If you're an external recruiter using a platform like Loxo, Crelate, or Bullhorn, you've probably noticed that scheduling is technically built in. There's usually some version of it: a link, a calendar view, a way to send availability to a candidate.
And for simple situations, it gets the job done.
But if you've ever coordinated a multi-step interview process across a candidate you sourced and a client you don't work inside of, you already know that "technically built in" and "actually works for your workflow" are two different things.
Scheduling inside an ATS is built for one relationship: yours with the candidate.
The core function of an ATS is candidate management. Track applicants, log activity, manage pipelines. Scheduling was added to support that workflow, which means it was designed around a two-party interaction: you and the candidate.
External recruiters don't have a two-party problem. They have a three-party problem.
You're coordinating between a candidate who doesn't know your client, and a client who doesn't use your ATS. The hiring manager is at a separate company, on a separate calendar, with no reason to log into your system. That gap is exactly where most ATS scheduling falls apart.
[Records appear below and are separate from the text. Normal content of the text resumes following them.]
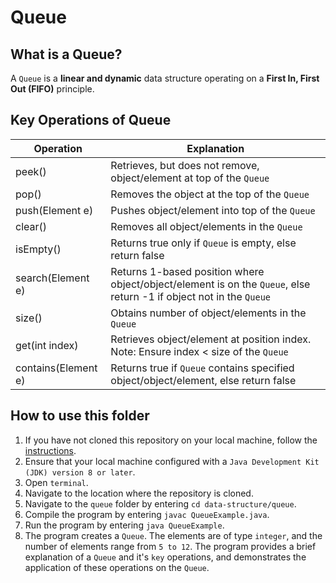 # Queue

## What is a Queue?
A `Queue` is a **linear and dynamic** data structure operating on a **First In, First Out (FIFO)** principle.

## Key Operations of Queue
Operation                | Explanation
-------------------------| --------------------------------------------------------------------------------------------------------------
peek()                   | Retrieves, but does not remove, object/element at top of the `Queue`
pop()                    | Removes the object at the top of the `Queue`
push(Element e)          | Pushes object/element into top of the `Queue`
clear()                  | Removes all object/elements in the `Queue`
isEmpty()                | Returns true only if `Queue` is empty, else return false
search(Element e)        | Returns 1-based position where object/object/element is on the `Queue`, else return -1 if object not in the `Queue`
size()                   | Obtains number of object/elements in the `Queue`
get(int index)           | Retrieves object/element at position index. Note: Ensure index < size of the `Queue`
contains(Element e)      | Returns true if `Queue` contains specified object/object/element, else return false

## How to use this folder
1. If you have not cloned this repository on your local machine, follow the [instructions](https://github.com/shumarb/notes-and-code#how-to-use-this-repository).
2. Ensure that your local machine configured with a `Java Development Kit (JDK) version 8 or later`.
3. Open `terminal`.
4. Navigate to the location where the repository is cloned.
5. Navigate to the `queue` folder by entering `cd data-structure/queue`.
6. Compile the program by entering `javac QueueExample.java`.
7. Run the program by entering `java QueueExample`.
8. The program creates a `Queue`. The elements are of type `integer`, and the number of elements range from `5 to 12`. The program provides a brief explanation of a `Queue` and it's `key` operations, and demonstrates the application of these operations on the `Queue`.
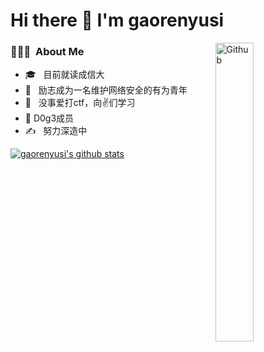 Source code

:# Hi there 👋 I'm gaorenyusi
<img width="35%" align="right" alt="Github" src="https://user-images.githubusercontent.com/48678280/88862734-4903af80-d201-11ea-968b-9c939d88a37c.gif" />
<h3> 👨🏻‍💻 &nbsp;About Me </h3>

- 🎓 &nbsp; 目前就读成信大
- 💼 &nbsp; 励志成为一名维护网络安全的有为青年
- 🌱 &nbsp; 没事爱打ctf，向✌们学习
- 🔭 D0g3成员
- ✍️ &nbsp; 努力深造中
  
[![gaorenyusi's github stats](https://github-readme-stats.vercel.app/api?username=gaorenyusi)](https://github.com/anuraghazra/github-readme-stats)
The client coordination problem.
When you need to schedule an interview, you typically have to do one of three things: call or email the hiring manager to get their availability, paste that availability into a message to the candidate and hope nothing changes, or chase both sides until something sticks.
Some ATS platforms have gotten better at this, offering candidate-facing scheduling links and basic availability requests. But they still assume the friction is on the candidate side. The harder part is almost always the client side: getting a busy hiring manager to tell you when they're free, in a way that's fast enough to stay competitive.
That's not an ATS problem. That's a scheduling infrastructure problem, and it requires a different kind of tool.
What purpose-built scheduling actually looks like.
Tools like Ashby, for example, solve scheduling well, but for internal talent acquisition teams who own the calendars they're working with. If you're an in-house TA team, your scheduling tool living inside your ATS makes sense. You're all in the same system.
External recruiting agencies don't have that luxury. You're the middleman between two parties who have no shared infrastructure. Your scheduling tool needs to work without requiring your client to log in anywhere, install anything, or change how they operate.
That's what Arrange is built for. It lets you connect a hiring manager's calendar without them needing an account, request candidate availability in a clean branded experience, and match both sides automatically, without the back-and-forth that kills momentum and costs placements.
The real cost of good enough.
Every day a role stays open is a day someone else can swoop in. Candidates are talking to multiple agencies. Clients move on when the process feels slow. The scheduling step, the part that feels administrative, is actually one of the highest-leverage moments in a placement.
If your ATS scheduling gets you most of the way there, that's fine for low-stakes searches. But if you're working competitive roles, high-volume pipelines, or clients who are hard to pin down, that's where placements fall through.
Your ATS is doing its job. Scheduling just isn't its job.
FAQs
Can I use my ATS scheduling for external client coordination?
Most ATS platforms are designed for internal workflows, coordinating with candidates inside your own system. External client coordination, where the hiring manager isn't in your ATS, typically requires a separate tool built for that three-party dynamic.
What's the difference between ATS scheduling and a dedicated scheduling platform?
ATS scheduling handles the recruiter-to-candidate piece. A dedicated platform like Arrange is built for the full coordination loop, connecting recruiter, candidate, and external client without requiring anyone outside your agency to log into anything.
Do clients need to create an account to use Arrange?
No. Arrange is designed so that neither clients nor candidates need to create an account or download anything. That's what makes it practical for external agencies. You're not asking busy hiring managers to change how they work.